§ Task requirements:
Count how many lines of the data include the string "Kreditorvorlage", then say that number and stop.

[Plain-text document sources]
■ ■ ■ ■ ■ ■ ■

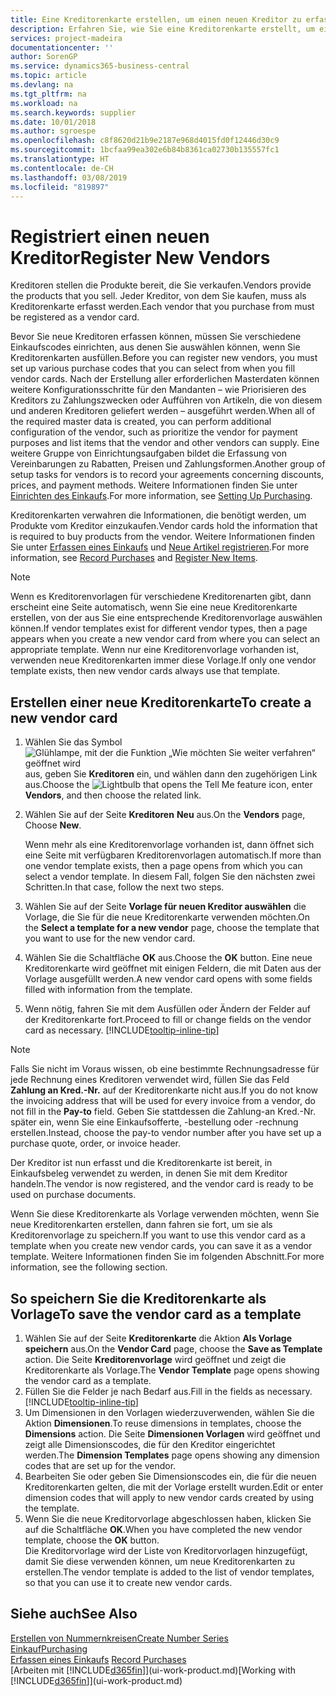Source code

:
 ```yaml
---
title: Eine Kreditorenkarte erstellen, um einen neuen Kreditor zu erfassen | Microsoft Docs
description: Erfahren Sie, wie Sie eine Kreditorenkarte erstellt, um einen neuen Kreditor oder einem Lieferanten zu erfassen.
services: project-madeira
documentationcenter: ''
author: SorenGP
ms.service: dynamics365-business-central
ms.topic: article
ms.devlang: na
ms.tgt_pltfrm: na
ms.workload: na
ms.search.keywords: supplier
ms.date: 10/01/2018
ms.author: sgroespe
ms.openlocfilehash: c8f8620d21b9e2187e968d4015fd0f12446d30c9
ms.sourcegitcommit: 1bcfaa99ea302e6b84b8361ca02730b135557fc1
ms.translationtype: HT
ms.contentlocale: de-CH
ms.lasthandoff: 03/08/2019
ms.locfileid: "819897"
---
```

# <a name="register-new-vendors"></a><span data-ttu-id="a5b68-103">Registriert einen neuen Kreditor</span><span class="sxs-lookup"><span data-stu-id="a5b68-103">Register New Vendors</span></span>
<span data-ttu-id="a5b68-104">Kreditoren stellen die Produkte bereit, die Sie verkaufen.</span><span class="sxs-lookup"><span data-stu-id="a5b68-104">Vendors provide the products that you sell.</span></span> <span data-ttu-id="a5b68-105">Jeder Kreditor, von dem Sie kaufen, muss als Kreditorenkarte erfasst werden.</span><span class="sxs-lookup"><span data-stu-id="a5b68-105">Each vendor that you purchase from must be registered as a vendor card.</span></span>

<span data-ttu-id="a5b68-106">Bevor Sie neue Kreditoren erfassen können, müssen Sie verschiedene Einkaufscodes einrichten, aus denen Sie auswählen können, wenn Sie Kreditorenkarten ausfüllen.</span><span class="sxs-lookup"><span data-stu-id="a5b68-106">Before you can register new vendors, you must set up various purchase codes that you can select from when you fill vendor cards.</span></span> <span data-ttu-id="a5b68-107">Nach der Erstellung aller erforderlichen Masterdaten können weitere Konfigurationsschritte für den Mandanten – wie Priorisieren des Kreditors zu Zahlungszwecken oder Aufführen von Artikeln, die von diesem und anderen Kreditoren geliefert werden – ausgeführt werden.</span><span class="sxs-lookup"><span data-stu-id="a5b68-107">When all of the required master data is created, you can perform additional configuration of the vendor, such as prioritize the vendor for payment purposes and list items that the vendor and other vendors can supply.</span></span> <span data-ttu-id="a5b68-108">Eine weitere Gruppe von Einrichtungsaufgaben bildet die Erfassung von Vereinbarungen zu Rabatten, Preisen und Zahlungsformen.</span><span class="sxs-lookup"><span data-stu-id="a5b68-108">Another group of setup tasks for vendors is to record your agreements concerning discounts, prices, and payment methods.</span></span> <span data-ttu-id="a5b68-109">Weitere Informationen finden Sie unter [Einrichten des Einkaufs](purchasing-setup-purchasing.md).</span><span class="sxs-lookup"><span data-stu-id="a5b68-109">For more information, see [Setting Up Purchasing](purchasing-setup-purchasing.md).</span></span>

<span data-ttu-id="a5b68-110">Kreditorenkarten verwahren die Informationen, die benötigt werden, um Produkte vom Kreditor einzukaufen.</span><span class="sxs-lookup"><span data-stu-id="a5b68-110">Vendor cards hold the information that is required to buy products from the vendor.</span></span> <span data-ttu-id="a5b68-111">Weitere Informationen finden Sie unter [Erfassen eines Einkaufs](purchasing-how-record-purchases.md) und [Neue Artikel registrieren](inventory-how-register-new-items.md).</span><span class="sxs-lookup"><span data-stu-id="a5b68-111">For more information, see [Record Purchases](purchasing-how-record-purchases.md) and [Register New Items](inventory-how-register-new-items.md).</span></span>

> [!NOTE]  
>   <span data-ttu-id="a5b68-112">Wenn es Kreditorenvorlagen für verschiedene Kreditorenarten gibt, dann erscheint eine Seite automatisch, wenn Sie eine neue Kreditorenkarte erstellen, von der aus Sie eine entsprechende Kreditorenvorlage auswählen können.</span><span class="sxs-lookup"><span data-stu-id="a5b68-112">If vendor templates exist for different vendor types, then a page appears when you create a new vendor card from where you can select an appropriate template.</span></span> <span data-ttu-id="a5b68-113">Wenn nur eine Kreditorenvorlage vorhanden ist, verwenden neue Kreditorenkarten immer diese Vorlage.</span><span class="sxs-lookup"><span data-stu-id="a5b68-113">If only one vendor template exists, then new vendor cards always use that template.</span></span>

## <a name="to-create-a-new-vendor-card"></a><span data-ttu-id="a5b68-114">Erstellen einer neue Kreditorenkarte</span><span class="sxs-lookup"><span data-stu-id="a5b68-114">To create a new vendor card</span></span>
1. <span data-ttu-id="a5b68-115">Wählen Sie das Symbol ![Glühlampe, mit der die Funktion „Wie möchten Sie weiter verfahren“ geöffnet wird](media/ui-search/search_small.png "Wie möchten Sie weiter verfahren?") aus, geben Sie **Kreditoren** ein, und wählen dann den zugehörigen Link aus.</span><span class="sxs-lookup"><span data-stu-id="a5b68-115">Choose the ![Lightbulb that opens the Tell Me feature](media/ui-search/search_small.png "Tell me what you want to do") icon, enter **Vendors**, and then choose the related link.</span></span>  
2. <span data-ttu-id="a5b68-116">Wählen Sie auf der Seite **Kreditoren** **Neu** aus.</span><span class="sxs-lookup"><span data-stu-id="a5b68-116">On the **Vendors** page, Choose **New**.</span></span>

    <span data-ttu-id="a5b68-117">Wenn mehr als eine Kreditorenvorlage vorhanden ist, dann öffnet sich eine Seite mit verfügbaren Kreditorenvorlagen automatisch.</span><span class="sxs-lookup"><span data-stu-id="a5b68-117">If more than one vendor template exists, then a page opens from which you can select a vendor template.</span></span> <span data-ttu-id="a5b68-118">In diesem Fall, folgen Sie den nächsten zwei Schritten.</span><span class="sxs-lookup"><span data-stu-id="a5b68-118">In that case, follow the next two steps.</span></span>
3. <span data-ttu-id="a5b68-119">Wählen Sie auf der Seite **Vorlage für neuen Kreditor auswählen** die Vorlage, die Sie für die neue Kreditorenkarte verwenden möchten.</span><span class="sxs-lookup"><span data-stu-id="a5b68-119">On the **Select a template for a new vendor** page, choose the template that you want to use for the new vendor card.</span></span>
4. <span data-ttu-id="a5b68-120">Wählen Sie die Schaltfläche **OK** aus.</span><span class="sxs-lookup"><span data-stu-id="a5b68-120">Choose the **OK** button.</span></span> <span data-ttu-id="a5b68-121">Eine neue Kreditorenkarte wird geöffnet mit einigen Feldern, die mit Daten aus der Vorlage ausgefüllt werden.</span><span class="sxs-lookup"><span data-stu-id="a5b68-121">A new vendor card opens with some fields filled with information from the template.</span></span>
5. <span data-ttu-id="a5b68-122">Wenn nötig, fahren Sie mit dem Ausfüllen oder Ändern der Felder auf der Kreditorenkarte fort.</span><span class="sxs-lookup"><span data-stu-id="a5b68-122">Proceed to fill or change fields on the vendor card as necessary.</span></span> [!INCLUDE[tooltip-inline-tip](includes/tooltip-inline-tip_md.md)]

> [!NOTE]  
>   <span data-ttu-id="a5b68-123">Falls Sie nicht im Voraus wissen, ob eine bestimmte Rechnungsadresse für jede Rechnung eines Kreditoren verwendet wird, füllen Sie das Feld **Zahlung an Kred.-Nr.** auf der Kreditorenkarte nicht aus.</span><span class="sxs-lookup"><span data-stu-id="a5b68-123">If you do not know the invoicing address that will be used for every invoice from a vendor, do not fill in the **Pay-to** field.</span></span> <span data-ttu-id="a5b68-124">Geben Sie stattdessen die Zahlung-an Kred.-Nr. später ein, wenn Sie eine Einkaufsofferte, -bestellung oder -rechnung erstellen.</span><span class="sxs-lookup"><span data-stu-id="a5b68-124">Instead, choose the pay-to vendor number after you have set up a purchase quote, order, or invoice header.</span></span>

<span data-ttu-id="a5b68-125">Der Kreditor ist nun erfasst und die Kreditorenkarte ist bereit, in Einkaufsbeleg verwendet zu werden, in denen Sie mit dem Kreditor handeln.</span><span class="sxs-lookup"><span data-stu-id="a5b68-125">The vendor is now registered, and the vendor card is ready to be used on purchase documents.</span></span>

<span data-ttu-id="a5b68-126">Wenn Sie diese Kreditorenkarte als Vorlage verwenden möchten, wenn Sie neue Kreditorenkarten erstellen, dann fahren sie fort, um sie als Kreditorenvorlage zu speichern.</span><span class="sxs-lookup"><span data-stu-id="a5b68-126">If you want to use this vendor card as a template when you create new vendor cards, you can save it as a vendor template.</span></span> <span data-ttu-id="a5b68-127">Weitere Informationen finden Sie im folgenden Abschnitt.</span><span class="sxs-lookup"><span data-stu-id="a5b68-127">For more information, see the following section.</span></span>

## <a name="to-save-the-vendor-card-as-a-template"></a><span data-ttu-id="a5b68-128">So speichern Sie die Kreditorenkarte als Vorlage</span><span class="sxs-lookup"><span data-stu-id="a5b68-128">To save the vendor card as a template</span></span>
1. <span data-ttu-id="a5b68-129">Wählen Sie auf der Seite **Kreditorenkarte** die Aktion **Als Vorlage speichern** aus.</span><span class="sxs-lookup"><span data-stu-id="a5b68-129">On the **Vendor Card** page, choose the **Save as Template** action.</span></span> <span data-ttu-id="a5b68-130">Die Seite **Kreditorenvorlage** wird geöffnet und zeigt die Kreditorenkarte als Vorlage.</span><span class="sxs-lookup"><span data-stu-id="a5b68-130">The **Vendor Template** page opens showing the vendor card as a template.</span></span>
2. <span data-ttu-id="a5b68-131">Füllen Sie die Felder je nach Bedarf aus.</span><span class="sxs-lookup"><span data-stu-id="a5b68-131">Fill in the fields as necessary.</span></span> [!INCLUDE[tooltip-inline-tip](includes/tooltip-inline-tip_md.md)]
3. <span data-ttu-id="a5b68-132">Um Dimensionen in den Vorlagen wiederzuverwenden, wählen Sie die Aktion **Dimensionen**.</span><span class="sxs-lookup"><span data-stu-id="a5b68-132">To reuse dimensions in templates, choose the **Dimensions** action.</span></span> <span data-ttu-id="a5b68-133">Die Seite **Dimensionen Vorlagen** wird geöffnet und zeigt alle Dimensionscodes, die für den Kreditor eingerichtet werden.</span><span class="sxs-lookup"><span data-stu-id="a5b68-133">The **Dimension Templates** page opens showing any dimension codes that are set up for the vendor.</span></span>
4. <span data-ttu-id="a5b68-134">Bearbeiten Sie oder geben Sie Dimensionscodes ein, die für die neuen Kreditorenkarten gelten, die mit der Vorlage erstellt wurden.</span><span class="sxs-lookup"><span data-stu-id="a5b68-134">Edit or enter dimension codes that will apply to new vendor cards created by using the template.</span></span>
5. <span data-ttu-id="a5b68-135">Wenn Sie die neue Kreditorvorlage abgeschlossen haben, klicken Sie auf die Schaltfläche **OK**.</span><span class="sxs-lookup"><span data-stu-id="a5b68-135">When you have completed the new vendor template, choose the **OK** button.</span></span>  
   <span data-ttu-id="a5b68-136">Die Kreditorvorlage wird der Liste von Kreditorvorlagen hinzugefügt, damit Sie diese verwenden können, um neue Kreditorenkarten zu erstellen.</span><span class="sxs-lookup"><span data-stu-id="a5b68-136">The vendor template is added to the list of vendor templates, so that you can use it to create new vendor cards.</span></span>

## <a name="see-also"></a><span data-ttu-id="a5b68-137">Siehe auch</span><span class="sxs-lookup"><span data-stu-id="a5b68-137">See Also</span></span>
[<span data-ttu-id="a5b68-138">Erstellen von Nummernkreisen</span><span class="sxs-lookup"><span data-stu-id="a5b68-138">Create Number Series</span></span>](ui-create-number-series.md)  
[<span data-ttu-id="a5b68-139">Einkauf</span><span class="sxs-lookup"><span data-stu-id="a5b68-139">Purchasing</span></span>](purchasing-manage-purchasing.md)  
<span data-ttu-id="a5b68-140">[Erfassen eines Einkaufs](purchasing-how-record-purchases.md) </span><span class="sxs-lookup"><span data-stu-id="a5b68-140">[Record Purchases](purchasing-how-record-purchases.md) </span></span>  
<span data-ttu-id="a5b68-141">[Arbeiten mit [!INCLUDE[d365fin](includes/d365fin_md.md)]](ui-work-product.md)</span><span class="sxs-lookup"><span data-stu-id="a5b68-141">[Working with [!INCLUDE[d365fin](includes/d365fin_md.md)]](ui-work-product.md)</span></span>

■ ■ ■ ■ ■ ■ ■

§ Written answer:
2